IAEA chief commends Japan on Fukushima clean-up effort

27 February 2020

Japan has made a "systematic and meticulous" effort in decommissioning the damaged Fukushima Daiichi nuclear power plant, International Atomic Energy Agency (IAEA) Director General Rafael Mariano Grossi said after visiting the plant yesterday. The IAEA is ready to provide further support, he said, for the disposal of contaminated water stored on the site.

IAEA Director General Grossi surveys clean-up work at the Fukushima Daiichi plant (Image: Dean Calma / IAEA)

Grossi visited the Fukushima Daiichi plant yesterday during his first official visit to Japan since taking office late last year. He met Prime Minister Shinzo Abe and other senior Japanese officials in Tokyo the previous day.

Commenting on Japan's efforts to decommission the plant and revive the surrounding area, Grossi said: "What I saw today has been very impressive. I've witnessed a very systematic and meticulous effort to deal with every obstacle you have been finding along the way." He added, "The trend is very encouraging. We have been working with Japan since day one and we have seen all this progress. Of course, there are still challenges to address in the years ahead."

One such challenge is the removal of large volumes of treated water stored at the Fukushima Daiichi site. Contaminated water is treated by the Advanced Liquid Processing System (ALPS), which removes most of the radioactive contamination, with the exception of tritium. This treated water is currently stored on site, but capacity limits will be reached by 2022. As of the end of 2019, there was 1,080,700 cubic metres of treated water stored in tanks at the site.

In late-2018, an IAEA-led mission of experts advised Japan to take a decision urgently on the disposal plan for water treated through the ALPS process. A Japanese expert committee report submitted to the government earlier this month outlined two options to dispose of the treated water: vapour release and discharge into the sea. The government has asked the IAEA to review the committee's report. The IAEA considers both options as "technically feasible and in line with international practice". However, the government has yet to make a decision on how to proceed.

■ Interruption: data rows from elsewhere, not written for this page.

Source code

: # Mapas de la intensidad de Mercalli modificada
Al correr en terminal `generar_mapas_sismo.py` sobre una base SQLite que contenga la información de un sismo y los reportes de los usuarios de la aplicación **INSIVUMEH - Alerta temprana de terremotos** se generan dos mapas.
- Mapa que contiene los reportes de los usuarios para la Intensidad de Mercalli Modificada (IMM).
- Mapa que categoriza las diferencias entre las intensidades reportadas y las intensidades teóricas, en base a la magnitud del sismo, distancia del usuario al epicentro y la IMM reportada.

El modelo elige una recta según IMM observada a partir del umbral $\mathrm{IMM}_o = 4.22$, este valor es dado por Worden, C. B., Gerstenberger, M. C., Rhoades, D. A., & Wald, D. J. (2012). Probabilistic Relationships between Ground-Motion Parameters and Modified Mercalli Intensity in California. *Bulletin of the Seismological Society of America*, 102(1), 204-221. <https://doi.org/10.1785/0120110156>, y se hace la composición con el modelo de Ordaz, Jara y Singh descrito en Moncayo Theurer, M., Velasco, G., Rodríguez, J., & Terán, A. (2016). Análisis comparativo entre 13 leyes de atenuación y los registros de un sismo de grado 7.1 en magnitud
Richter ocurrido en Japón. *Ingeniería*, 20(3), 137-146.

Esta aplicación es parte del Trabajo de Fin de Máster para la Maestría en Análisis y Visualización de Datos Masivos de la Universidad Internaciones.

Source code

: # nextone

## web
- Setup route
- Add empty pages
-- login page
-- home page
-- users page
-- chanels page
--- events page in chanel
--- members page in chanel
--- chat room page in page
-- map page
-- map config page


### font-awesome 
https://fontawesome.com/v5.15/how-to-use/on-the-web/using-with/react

Grossi said: "Once a decision is taken on the way forward, the IAEA would be ready to assist in its implementation, for example in radiation monitoring. It could help provide reassurance to the public - in Japan and elsewhere - that any releases of water would be within international standards."

Grossi also visited J-Village, the sports centre which was commandeered to support stabilisation of the power plant immediately after the March 2011 accident but which has now been returned to its original purpose and is being prepared to play a role in the 2020 Olympic and Paralympic Games. J-Village will be the starting point next month for the Olympic torch relay. "The J Village training facility can be seen as a symbol for the reconstruction of the region near the Fukushima plant," he said.